目的　建立液相杂交 核糖核酸酶保护测定 (RibonucleaseProtectionAssay,RPA)技术定量检测黑鲷(Sparusmacrocephalus)生长激素受体mRNA水平。方法　将黑鲷生长激素受体cDNA片断亚克隆至pGEM T载体 ,制备特异性的放射性反义RNA探针及正义RNA ,将反义RNA探针与正义RNA及样品总RNA进行液相杂交 ,用RNaseA和RNaseT1 降解杂交产物的单链RNA ,双链杂交体得到保护 ,然后检测杂交体的分子大小及放射强度。结果　检测出了黑鲷生长激素受体反义RNA探针与正义RNA及样品总RNA的特异性杂交片断 ,由此建立了定量测定黑鲷生长激素受体mRNA的液相杂交 RNase保护法 ,并采用该方法在黑鲷的多种组织中检测出了生长激素受体基因的表达 ,表达水平在肝脏中最高。该结果与我们曾采用生长激素放射受体分析法对黑鲷生长激素受体所研究的结果相吻合。结论　为进一步深入研究鱼类生长激素受体分子内分泌的调控理论提供了有力手段。

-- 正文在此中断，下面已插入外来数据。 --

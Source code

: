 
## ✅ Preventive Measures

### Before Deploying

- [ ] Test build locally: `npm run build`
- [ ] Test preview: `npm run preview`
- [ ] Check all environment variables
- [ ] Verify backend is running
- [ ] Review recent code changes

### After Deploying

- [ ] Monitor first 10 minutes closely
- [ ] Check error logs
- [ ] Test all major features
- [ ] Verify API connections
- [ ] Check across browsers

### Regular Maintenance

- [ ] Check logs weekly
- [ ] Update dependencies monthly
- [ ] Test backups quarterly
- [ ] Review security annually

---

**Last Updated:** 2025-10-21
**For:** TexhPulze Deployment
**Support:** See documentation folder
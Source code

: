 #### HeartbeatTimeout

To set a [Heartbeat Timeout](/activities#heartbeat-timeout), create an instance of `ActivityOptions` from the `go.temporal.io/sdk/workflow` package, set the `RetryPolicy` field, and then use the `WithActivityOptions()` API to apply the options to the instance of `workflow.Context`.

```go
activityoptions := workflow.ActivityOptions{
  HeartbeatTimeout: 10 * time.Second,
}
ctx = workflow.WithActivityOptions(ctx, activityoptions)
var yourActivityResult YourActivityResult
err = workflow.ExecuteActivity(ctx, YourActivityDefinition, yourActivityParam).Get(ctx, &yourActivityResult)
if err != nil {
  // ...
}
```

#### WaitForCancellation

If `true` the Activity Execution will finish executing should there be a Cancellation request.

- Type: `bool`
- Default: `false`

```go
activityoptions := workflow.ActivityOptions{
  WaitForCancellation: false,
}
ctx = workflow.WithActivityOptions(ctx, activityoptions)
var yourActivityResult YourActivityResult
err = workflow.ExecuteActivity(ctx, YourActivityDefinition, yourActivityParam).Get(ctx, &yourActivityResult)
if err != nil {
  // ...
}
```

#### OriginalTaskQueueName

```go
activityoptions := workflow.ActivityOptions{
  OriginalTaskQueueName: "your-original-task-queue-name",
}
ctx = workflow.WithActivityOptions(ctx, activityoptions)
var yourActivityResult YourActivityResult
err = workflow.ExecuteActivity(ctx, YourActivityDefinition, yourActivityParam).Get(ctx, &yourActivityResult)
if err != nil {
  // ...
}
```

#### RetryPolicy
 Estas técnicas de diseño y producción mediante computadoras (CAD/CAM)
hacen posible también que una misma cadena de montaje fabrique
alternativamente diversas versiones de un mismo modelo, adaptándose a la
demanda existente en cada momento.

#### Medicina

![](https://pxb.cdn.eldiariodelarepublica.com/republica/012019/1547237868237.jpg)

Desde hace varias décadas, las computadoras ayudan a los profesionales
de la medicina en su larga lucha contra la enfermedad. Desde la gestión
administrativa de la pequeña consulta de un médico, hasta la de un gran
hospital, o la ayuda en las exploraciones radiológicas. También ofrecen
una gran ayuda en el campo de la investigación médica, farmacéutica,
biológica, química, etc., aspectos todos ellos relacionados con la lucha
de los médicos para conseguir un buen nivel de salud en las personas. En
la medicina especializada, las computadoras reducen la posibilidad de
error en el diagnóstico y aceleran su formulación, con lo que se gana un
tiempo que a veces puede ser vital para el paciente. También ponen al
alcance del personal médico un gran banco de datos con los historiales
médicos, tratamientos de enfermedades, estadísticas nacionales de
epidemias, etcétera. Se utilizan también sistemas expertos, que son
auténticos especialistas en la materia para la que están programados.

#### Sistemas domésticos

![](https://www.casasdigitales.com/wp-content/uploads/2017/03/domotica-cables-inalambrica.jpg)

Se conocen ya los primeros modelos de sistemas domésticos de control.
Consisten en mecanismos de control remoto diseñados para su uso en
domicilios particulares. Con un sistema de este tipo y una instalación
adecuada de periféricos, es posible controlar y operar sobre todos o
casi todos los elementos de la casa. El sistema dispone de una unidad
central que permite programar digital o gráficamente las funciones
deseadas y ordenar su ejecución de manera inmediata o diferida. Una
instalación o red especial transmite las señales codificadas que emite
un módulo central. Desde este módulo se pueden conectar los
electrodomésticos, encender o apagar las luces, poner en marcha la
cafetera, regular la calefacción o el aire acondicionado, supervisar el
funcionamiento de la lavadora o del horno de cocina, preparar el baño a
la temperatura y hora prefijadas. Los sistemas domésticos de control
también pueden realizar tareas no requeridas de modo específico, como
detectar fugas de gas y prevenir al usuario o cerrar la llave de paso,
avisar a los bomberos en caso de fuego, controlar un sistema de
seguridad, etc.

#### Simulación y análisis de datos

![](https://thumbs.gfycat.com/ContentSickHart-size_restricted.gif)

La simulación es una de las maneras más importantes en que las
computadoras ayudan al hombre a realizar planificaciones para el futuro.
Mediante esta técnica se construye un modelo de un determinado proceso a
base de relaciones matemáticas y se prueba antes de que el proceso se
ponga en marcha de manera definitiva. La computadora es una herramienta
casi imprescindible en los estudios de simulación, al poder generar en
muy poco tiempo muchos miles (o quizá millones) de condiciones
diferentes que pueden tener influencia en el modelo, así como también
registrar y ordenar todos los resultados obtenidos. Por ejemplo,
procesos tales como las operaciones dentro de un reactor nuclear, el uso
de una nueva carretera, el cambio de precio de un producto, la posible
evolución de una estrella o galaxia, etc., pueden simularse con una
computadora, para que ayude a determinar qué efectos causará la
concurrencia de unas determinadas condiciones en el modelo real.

Validation of RNase Protection Assay for Black Seabream (Sparus macrocephalus ) Growth Hormone Receptor mRNA

Objective To develop a specific RNase Protection Assay to measure black seabream growth hormone (GH) receptor mRNA. Methods GH receptor cDNA fragment of black seabream was subcloned in pGEM|T vector. Then a specific antisense GH receptor RNA probe with radioactivity was prepared to hybridize with sense GH receptor RNA and total RNA from tissues of black seabream respectively. After hybridized solutions were treated with RnaseA/RNAseT1, the protected double strand hybridized RNAs could be detected by Autoradiogram and radioactivity counting. Results A specific RNase Protection Assay to measure black seabream GH receptor mRNA was developed. GH receptor mRNA were detected in brain, liver, kidney, muscle, gonad, gut and gill of black seabream, with highest level in liver. The results of GH receptor mRNA distribution were accorded with our previous results by GH Radioreceptor Assay in black seabream. Conclusion We can study the molecular mechanism of endocrine regulation by the specific RNase Protection Assay in black seabream GH receptor.